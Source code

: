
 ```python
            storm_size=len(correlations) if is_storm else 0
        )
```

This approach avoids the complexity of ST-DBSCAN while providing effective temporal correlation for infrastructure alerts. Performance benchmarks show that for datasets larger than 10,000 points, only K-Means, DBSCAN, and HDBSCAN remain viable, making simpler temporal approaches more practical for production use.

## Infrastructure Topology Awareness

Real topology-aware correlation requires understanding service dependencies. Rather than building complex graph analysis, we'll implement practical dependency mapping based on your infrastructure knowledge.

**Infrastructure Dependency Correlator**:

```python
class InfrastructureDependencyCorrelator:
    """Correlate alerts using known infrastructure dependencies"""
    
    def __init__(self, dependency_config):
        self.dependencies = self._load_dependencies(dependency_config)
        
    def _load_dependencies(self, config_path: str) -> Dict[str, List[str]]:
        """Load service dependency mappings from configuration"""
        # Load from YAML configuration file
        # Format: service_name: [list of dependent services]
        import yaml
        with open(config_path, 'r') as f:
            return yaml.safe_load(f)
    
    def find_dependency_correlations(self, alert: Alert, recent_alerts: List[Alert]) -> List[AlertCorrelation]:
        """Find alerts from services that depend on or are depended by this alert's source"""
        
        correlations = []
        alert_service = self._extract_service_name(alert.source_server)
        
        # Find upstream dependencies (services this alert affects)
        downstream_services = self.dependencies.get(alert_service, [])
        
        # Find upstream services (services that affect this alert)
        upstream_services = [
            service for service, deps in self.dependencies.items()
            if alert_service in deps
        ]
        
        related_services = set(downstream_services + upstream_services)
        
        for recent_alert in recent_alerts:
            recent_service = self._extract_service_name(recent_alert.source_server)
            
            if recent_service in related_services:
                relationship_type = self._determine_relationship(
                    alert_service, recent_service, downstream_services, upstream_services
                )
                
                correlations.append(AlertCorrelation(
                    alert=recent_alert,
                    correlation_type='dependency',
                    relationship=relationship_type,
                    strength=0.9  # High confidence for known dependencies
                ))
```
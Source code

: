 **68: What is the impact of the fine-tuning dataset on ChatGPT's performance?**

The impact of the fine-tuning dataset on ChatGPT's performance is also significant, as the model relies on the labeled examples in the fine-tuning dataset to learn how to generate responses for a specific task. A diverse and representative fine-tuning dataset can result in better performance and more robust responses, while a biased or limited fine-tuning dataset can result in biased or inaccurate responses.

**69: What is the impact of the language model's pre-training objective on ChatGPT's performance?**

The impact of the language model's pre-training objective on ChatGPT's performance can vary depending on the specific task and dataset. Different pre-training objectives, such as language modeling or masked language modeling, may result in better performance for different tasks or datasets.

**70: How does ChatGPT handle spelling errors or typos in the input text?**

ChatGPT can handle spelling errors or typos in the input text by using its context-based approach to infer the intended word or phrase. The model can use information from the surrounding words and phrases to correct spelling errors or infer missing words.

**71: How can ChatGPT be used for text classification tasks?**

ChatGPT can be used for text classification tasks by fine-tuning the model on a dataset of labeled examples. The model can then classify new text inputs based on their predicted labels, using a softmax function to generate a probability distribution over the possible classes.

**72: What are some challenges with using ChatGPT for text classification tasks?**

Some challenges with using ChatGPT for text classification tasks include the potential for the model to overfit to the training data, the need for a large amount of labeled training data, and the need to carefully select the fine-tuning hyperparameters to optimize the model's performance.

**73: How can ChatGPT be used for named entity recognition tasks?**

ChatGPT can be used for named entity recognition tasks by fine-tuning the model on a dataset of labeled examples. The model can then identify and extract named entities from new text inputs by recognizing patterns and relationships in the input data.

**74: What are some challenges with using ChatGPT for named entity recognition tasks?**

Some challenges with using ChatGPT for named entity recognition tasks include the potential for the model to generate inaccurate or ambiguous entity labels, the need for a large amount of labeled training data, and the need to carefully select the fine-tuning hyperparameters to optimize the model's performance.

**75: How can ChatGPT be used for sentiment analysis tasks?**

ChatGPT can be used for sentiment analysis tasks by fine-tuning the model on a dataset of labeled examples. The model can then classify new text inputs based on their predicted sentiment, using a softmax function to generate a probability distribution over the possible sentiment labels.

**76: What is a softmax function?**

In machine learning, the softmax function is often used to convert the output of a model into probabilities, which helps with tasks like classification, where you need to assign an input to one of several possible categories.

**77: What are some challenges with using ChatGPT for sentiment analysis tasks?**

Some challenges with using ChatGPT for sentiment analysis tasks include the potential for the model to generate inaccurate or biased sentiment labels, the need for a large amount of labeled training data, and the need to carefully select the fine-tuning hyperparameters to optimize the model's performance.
***
Provide only the count of lines in the data above that include the string "typos".

**Solution for this problem**
2